Yang dimaksud suku Pengawinan adalah dari percampuran suku-suku yang pada waktu itu ada yang berasal dari daerah Sumedang, priangan, Bogor, Cirebon juga dari Banten. Jadi kebanyakanmereka itu terdiri dari orang-orang yang melangggar adat sehingga oleh Prabu Siliwangi dan Prabu Pucuk Umun dibuang ke suatu daerah tertentu. Golongan inipun ikut terdesak oleh perkembangan agama Islam sehingga kabur terpencar kebeberapa daerah perkampungan tapi ada juga yang kabur kehutan belantara, sehingga ada yang tinggal di Guradog kecamatan Maja, ada yang terus menetap di kampong Cisungsang kecamatan Bayah, serta ada yang menetap di kampung Sobang dan kampong Citujah kecamatan Muncang, maka ditempat-tempat tersebut di atas masih ada kesamaan cirikhas tersendiri. Adapun sisanya sebagian lagi mereka terpencar mengikuti/menyusuri sungai Ciberang, Ciujung dan sungai Cisimeut yang masing-masing menuju ke hulu sungai, dan akhirnya golongan inilah yang menetap di 27 perkampungan di Baduy Panamping ( Baduy Luar ) desa Kanekes kecamatan Leuwidamar kabupaten Lebak dengan cirri-cirinya ; berpakaian serba hitam, ikat kepala batik biru tua, boleh bepergian dengan naik kendaraan, berladang berpindah-pindah, menjadi buruh tani, mudah diajak berbicara tapi masih tetap terpengaruh adanya hukum adat karena merekan masih harus patuh dan taat terhadap Hukum adat.

Dari suku Baduy panamping pada tahun 1978 oleh pemerintah diadakan proyek PKMT ( pemukiman kembali masyarakat terasing ) yang lokasinya di kampung Margaluyu dan Cipangembar desa Leuwidamar kecamatan Leuwidamar dan terus dikembangkan oleh pemerintah proyek ini di kampung Kopo I dan II, kampung Sukamulya dan kampung Sukatani desa Jalupangmulya kecamatan Leuwidamar .

Suku Baduy panamping yang telah dimukimkan inilah yang disebut Baduy Muslim, dikarenakan golongan ini telah memeluk agama Islam, bahkan ada yang sudah melaksanakan rukun Islam yang ke 5 yaitu memunaikan ibadah Haji.

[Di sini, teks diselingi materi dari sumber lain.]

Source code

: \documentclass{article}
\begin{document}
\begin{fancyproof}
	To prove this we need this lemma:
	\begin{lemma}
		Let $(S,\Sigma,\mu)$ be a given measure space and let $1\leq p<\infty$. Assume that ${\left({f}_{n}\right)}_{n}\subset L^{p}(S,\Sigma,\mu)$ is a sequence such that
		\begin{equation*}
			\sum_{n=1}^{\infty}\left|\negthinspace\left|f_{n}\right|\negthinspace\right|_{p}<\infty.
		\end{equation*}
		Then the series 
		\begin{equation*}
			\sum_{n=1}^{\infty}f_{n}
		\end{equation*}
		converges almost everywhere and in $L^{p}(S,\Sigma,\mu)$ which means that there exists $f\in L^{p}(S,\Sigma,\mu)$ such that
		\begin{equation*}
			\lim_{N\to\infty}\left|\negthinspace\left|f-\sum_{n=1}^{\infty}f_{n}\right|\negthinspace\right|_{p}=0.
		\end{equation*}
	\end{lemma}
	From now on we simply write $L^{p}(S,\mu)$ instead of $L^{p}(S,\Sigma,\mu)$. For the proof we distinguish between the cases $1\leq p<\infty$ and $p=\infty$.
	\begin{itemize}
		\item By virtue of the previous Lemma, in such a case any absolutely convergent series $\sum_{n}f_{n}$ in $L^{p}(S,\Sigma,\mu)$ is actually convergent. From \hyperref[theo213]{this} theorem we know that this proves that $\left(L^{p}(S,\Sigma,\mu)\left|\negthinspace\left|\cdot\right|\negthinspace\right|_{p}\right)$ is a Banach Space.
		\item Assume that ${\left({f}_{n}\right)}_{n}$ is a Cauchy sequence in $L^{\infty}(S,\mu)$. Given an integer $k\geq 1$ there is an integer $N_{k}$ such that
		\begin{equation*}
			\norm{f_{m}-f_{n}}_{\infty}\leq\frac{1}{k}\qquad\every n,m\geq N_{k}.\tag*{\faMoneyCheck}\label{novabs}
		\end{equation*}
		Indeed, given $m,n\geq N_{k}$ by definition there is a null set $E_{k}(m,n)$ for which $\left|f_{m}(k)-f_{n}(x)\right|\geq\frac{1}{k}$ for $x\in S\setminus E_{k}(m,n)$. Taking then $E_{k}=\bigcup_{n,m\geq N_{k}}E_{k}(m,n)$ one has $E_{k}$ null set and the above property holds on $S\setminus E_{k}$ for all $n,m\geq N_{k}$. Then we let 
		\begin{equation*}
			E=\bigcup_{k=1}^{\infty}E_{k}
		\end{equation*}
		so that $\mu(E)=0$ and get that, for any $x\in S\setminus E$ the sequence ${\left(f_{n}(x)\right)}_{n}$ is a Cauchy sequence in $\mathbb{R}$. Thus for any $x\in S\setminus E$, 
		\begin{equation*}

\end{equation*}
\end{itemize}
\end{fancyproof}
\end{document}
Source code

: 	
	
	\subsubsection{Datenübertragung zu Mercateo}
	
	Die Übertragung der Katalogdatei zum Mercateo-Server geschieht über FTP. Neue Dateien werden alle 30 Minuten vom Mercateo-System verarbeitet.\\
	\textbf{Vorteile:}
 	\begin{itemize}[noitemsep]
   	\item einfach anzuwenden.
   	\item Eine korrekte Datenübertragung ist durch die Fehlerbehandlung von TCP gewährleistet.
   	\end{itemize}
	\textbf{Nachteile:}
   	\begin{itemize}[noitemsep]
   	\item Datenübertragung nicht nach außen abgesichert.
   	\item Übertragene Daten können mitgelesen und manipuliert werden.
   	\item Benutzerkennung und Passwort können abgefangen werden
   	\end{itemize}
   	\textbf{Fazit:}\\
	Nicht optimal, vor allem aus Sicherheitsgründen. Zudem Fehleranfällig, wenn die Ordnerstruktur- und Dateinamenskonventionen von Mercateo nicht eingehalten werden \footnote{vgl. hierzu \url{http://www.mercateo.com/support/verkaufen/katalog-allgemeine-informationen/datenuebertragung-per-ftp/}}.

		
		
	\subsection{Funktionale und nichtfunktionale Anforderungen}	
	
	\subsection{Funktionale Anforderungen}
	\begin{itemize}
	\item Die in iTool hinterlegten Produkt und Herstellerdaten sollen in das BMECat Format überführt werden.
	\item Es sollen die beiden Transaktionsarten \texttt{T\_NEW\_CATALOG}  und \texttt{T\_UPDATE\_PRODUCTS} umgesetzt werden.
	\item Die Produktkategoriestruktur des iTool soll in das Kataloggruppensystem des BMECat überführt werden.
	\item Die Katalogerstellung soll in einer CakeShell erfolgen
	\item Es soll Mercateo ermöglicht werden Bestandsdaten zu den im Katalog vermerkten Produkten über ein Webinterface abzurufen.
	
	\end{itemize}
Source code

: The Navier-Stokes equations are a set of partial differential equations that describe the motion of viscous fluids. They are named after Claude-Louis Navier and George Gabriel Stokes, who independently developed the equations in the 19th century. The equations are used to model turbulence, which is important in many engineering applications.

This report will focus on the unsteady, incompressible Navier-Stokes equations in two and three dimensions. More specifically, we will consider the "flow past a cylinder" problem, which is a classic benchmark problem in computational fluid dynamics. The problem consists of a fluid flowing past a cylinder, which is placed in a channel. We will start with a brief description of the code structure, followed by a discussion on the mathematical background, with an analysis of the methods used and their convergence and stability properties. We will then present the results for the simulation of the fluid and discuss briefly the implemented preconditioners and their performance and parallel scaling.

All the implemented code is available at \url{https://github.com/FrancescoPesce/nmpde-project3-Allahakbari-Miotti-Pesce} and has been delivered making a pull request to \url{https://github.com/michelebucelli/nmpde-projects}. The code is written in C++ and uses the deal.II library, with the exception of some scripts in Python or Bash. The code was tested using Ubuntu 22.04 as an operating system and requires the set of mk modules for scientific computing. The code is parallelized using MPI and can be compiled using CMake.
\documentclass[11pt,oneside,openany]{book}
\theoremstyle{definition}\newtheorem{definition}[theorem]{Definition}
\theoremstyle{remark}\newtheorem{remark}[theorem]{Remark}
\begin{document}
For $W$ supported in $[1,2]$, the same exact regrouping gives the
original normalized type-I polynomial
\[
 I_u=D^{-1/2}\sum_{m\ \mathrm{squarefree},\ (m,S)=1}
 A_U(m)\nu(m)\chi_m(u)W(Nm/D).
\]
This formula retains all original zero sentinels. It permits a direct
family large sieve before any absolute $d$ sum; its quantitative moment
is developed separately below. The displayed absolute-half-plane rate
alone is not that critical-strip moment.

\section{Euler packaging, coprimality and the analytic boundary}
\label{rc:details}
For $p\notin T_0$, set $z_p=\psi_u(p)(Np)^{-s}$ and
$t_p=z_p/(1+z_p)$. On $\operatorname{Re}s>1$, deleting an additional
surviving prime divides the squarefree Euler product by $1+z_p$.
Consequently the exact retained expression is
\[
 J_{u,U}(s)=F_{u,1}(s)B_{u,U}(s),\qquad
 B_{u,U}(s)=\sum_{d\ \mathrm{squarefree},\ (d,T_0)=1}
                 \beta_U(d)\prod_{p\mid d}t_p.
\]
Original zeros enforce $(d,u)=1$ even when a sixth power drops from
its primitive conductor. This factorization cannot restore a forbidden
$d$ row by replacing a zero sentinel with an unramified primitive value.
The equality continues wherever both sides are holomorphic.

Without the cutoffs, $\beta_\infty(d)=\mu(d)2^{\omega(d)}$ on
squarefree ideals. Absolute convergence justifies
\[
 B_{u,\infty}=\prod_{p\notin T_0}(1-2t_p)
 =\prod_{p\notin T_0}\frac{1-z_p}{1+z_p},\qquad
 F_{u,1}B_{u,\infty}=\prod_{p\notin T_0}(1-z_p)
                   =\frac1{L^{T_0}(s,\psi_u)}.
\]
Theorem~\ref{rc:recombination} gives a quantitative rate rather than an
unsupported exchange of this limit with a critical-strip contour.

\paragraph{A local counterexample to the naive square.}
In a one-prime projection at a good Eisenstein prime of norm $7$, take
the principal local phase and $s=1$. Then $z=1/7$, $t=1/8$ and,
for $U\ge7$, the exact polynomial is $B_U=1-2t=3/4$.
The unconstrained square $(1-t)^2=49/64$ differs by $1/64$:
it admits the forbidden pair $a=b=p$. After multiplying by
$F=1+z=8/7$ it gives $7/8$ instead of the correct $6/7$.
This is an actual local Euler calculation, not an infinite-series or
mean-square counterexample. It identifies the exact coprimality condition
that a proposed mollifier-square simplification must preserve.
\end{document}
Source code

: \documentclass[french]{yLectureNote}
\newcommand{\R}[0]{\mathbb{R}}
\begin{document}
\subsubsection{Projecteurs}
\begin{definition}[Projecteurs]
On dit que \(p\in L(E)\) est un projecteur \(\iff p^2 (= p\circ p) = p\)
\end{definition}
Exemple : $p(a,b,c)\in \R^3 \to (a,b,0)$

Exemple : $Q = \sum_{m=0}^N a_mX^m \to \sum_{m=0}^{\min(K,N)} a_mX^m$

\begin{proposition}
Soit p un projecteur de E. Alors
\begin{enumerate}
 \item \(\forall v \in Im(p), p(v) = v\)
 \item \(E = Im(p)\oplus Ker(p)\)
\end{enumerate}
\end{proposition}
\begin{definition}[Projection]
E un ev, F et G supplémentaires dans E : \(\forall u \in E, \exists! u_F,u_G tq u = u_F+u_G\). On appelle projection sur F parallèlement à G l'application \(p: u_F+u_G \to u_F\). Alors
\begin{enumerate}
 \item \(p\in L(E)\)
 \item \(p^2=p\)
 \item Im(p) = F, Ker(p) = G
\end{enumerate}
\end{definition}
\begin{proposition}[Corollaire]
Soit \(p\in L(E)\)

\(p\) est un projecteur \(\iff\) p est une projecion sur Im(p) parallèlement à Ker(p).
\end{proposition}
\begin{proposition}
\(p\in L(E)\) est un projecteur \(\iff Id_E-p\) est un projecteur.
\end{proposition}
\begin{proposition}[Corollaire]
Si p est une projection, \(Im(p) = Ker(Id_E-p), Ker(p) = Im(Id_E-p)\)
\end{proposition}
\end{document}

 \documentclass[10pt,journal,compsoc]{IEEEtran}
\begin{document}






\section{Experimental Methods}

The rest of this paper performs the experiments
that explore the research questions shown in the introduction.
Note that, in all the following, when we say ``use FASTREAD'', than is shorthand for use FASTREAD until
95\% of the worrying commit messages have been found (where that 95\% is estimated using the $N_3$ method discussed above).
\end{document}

Kini sebutan bagi suku Baduy terdiri dari :

1. Suku Baduy Dalam yang artinya suku Baduy yang berdomisili di Tiga Tangtu ( Kepuunan ) yakni Cibeo, Cikeusik dan Cikertawana.

2. Suku Baduy Panamping artinya suku Baduy yang bedomisili di luar Tangtu yang menempati di 27 kampung di desa Kanekes yang masih terikatoleh Hukum adat dibawah pimpinan Puuun ( kepala adat ).

3. Suku Baduy Muslim yaitu suku Baduy yang telah dimukimkan dan telah mengikuti ajaran agama Islam dan prilakunya telah mulai mengikuti masyarakat luar serta sudah tidak mengikuti Hukum adat.

Adapun sebutan siku Baduy menurut cerita adalah asalnya dari kata Badui, yakni sebutan dari golongan/ kaum Islam yang maksudnya karena suku itu tidak mau mengikuti dan taat kepada ajaran agama Islam, sedangkan disaudi Arabia golongan yang seperti itu disebut Badui maksudnya golongan yang membangkang tidak mau tunduk dan sulit di atur sehingga dari sebutan Badui inilah menjadi sebutan Suku Baduy.